Well, if we can get an accurate and relevant value then I'm all for
adding it. But field values that are misleading or even plain wrong
in corner cases are not an improvement.

At some point we might want to undertake a round of refactoring that
makes this type of information available; and once we do, we'd probably
want to expose it in the regular message texts not just the auxiliary
fields. I think that sort of work is out-of-scope for this patch
though.
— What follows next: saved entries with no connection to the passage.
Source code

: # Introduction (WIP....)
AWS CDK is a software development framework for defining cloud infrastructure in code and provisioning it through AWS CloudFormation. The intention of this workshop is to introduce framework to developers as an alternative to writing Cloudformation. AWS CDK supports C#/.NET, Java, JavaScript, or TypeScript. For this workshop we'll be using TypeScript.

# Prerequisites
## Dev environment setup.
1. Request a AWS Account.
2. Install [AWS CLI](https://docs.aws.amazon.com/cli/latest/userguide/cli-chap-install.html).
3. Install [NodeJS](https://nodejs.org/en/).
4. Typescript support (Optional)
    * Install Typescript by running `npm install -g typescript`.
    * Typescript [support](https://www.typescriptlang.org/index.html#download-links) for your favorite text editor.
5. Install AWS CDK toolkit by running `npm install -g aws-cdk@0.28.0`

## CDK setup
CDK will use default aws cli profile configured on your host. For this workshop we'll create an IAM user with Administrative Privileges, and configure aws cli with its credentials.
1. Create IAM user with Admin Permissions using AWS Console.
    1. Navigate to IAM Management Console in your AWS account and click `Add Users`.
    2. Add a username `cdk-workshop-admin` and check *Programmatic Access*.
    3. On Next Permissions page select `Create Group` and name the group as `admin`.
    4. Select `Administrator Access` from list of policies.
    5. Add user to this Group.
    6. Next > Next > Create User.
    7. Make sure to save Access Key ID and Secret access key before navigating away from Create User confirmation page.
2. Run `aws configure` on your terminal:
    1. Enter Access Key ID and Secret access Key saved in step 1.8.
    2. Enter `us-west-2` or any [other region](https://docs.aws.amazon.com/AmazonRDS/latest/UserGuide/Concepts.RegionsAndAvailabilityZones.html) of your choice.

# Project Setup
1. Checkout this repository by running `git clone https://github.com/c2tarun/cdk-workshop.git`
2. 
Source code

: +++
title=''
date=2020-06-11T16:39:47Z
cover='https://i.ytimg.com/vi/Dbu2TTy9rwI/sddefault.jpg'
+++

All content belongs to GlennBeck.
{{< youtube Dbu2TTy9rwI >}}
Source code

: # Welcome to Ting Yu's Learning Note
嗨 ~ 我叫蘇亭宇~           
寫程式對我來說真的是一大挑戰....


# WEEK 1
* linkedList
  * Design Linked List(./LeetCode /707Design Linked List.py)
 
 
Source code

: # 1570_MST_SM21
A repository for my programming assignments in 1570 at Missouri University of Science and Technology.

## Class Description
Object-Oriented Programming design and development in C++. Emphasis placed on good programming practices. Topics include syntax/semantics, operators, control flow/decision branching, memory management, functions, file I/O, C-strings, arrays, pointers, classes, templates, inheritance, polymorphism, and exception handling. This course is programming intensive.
IMO what we should be doing here is getting the infrastructure
in place, and then decorating some basic set of messages with aux info
in places where not a lot of new code is needed to make that happen.
Extending the decoration beyond that is material for future work.

>> BTW, one thing that struck me in a quick look-through is that the
>> ERRCODE_FOREIGN_KEY_VIOLATION patches seem to inconsistently send
>> either the PK or FK rel as the "errtable". Is this really per spec?
>> I'd have sort of expected that the reported table ought to be the one
>> that the constraint belongs to, namely the FK table.

> Personally, on the face of it I'd expect the "inconsistency" to simply
> reflect the fact that the error related to the referencing table or
> referenced table. Pavel's original patch followed the same convention
> (though it also had a constraint_table field). I'm having a hard time
> figuring out the standards intent here, and I'm not sure that we
> should even care, because that applies on to GET DIAGNOSTICS, which
> isn't really the same thing as what we have here. I defer to you,
> though - it's not as if I feel too strongly about it.

A large part of the argument for doing this patch at all is to satisfy
the standard's requirements for information reported to a client.
(I believe that GET DIAGNOSTICS is in the end a client-side requirement,
ie in principle ecpg or similar library should be able to implement
it based on what the server reports.) So to the extent that the spec
defines what should be in the fields, we need to follow that.